Extracted data entries
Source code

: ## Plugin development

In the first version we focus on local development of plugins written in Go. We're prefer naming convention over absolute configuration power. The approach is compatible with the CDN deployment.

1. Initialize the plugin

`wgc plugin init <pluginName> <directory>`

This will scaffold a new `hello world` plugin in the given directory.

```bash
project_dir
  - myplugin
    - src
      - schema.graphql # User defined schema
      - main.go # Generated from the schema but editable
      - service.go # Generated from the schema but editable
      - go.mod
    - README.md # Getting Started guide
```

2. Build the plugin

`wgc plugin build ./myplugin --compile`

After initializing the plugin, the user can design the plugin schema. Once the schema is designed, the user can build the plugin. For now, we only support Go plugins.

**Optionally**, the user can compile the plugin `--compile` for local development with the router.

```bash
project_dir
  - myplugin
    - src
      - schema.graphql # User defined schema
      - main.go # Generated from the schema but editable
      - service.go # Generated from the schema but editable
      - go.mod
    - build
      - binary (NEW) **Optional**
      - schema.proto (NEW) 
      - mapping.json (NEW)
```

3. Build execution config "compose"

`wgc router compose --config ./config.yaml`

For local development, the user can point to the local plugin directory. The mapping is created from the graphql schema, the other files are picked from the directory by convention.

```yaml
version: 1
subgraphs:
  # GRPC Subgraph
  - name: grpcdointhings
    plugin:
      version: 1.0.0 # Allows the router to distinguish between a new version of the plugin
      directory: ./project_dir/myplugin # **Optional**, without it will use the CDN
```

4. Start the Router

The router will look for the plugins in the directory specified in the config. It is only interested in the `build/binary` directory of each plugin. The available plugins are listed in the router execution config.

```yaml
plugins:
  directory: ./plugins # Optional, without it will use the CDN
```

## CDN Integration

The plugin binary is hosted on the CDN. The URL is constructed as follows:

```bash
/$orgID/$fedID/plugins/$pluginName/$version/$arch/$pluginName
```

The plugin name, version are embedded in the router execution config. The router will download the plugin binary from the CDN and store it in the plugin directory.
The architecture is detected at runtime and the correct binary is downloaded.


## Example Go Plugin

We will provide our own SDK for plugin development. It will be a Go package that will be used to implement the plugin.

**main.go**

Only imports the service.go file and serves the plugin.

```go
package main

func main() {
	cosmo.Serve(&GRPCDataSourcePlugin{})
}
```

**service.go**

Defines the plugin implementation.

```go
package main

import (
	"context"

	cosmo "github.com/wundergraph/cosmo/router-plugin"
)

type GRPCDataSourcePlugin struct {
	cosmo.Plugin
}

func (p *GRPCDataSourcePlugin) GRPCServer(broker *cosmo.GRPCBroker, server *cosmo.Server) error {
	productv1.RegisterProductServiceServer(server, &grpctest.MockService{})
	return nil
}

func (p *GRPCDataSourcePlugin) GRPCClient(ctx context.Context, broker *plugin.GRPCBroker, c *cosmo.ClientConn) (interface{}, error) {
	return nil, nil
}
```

INSTRUCTIONS TO FOLLOW
Copy every line from the data that includes the string "server".

ANSWER SPACE
func (p *GRPCDataSourcePlugin) GRPCServer(broker *cosmo.GRPCBroker, server *cosmo.Server) error {
	productv1.RegisterProductServiceServer(server, &grpctest.MockService{})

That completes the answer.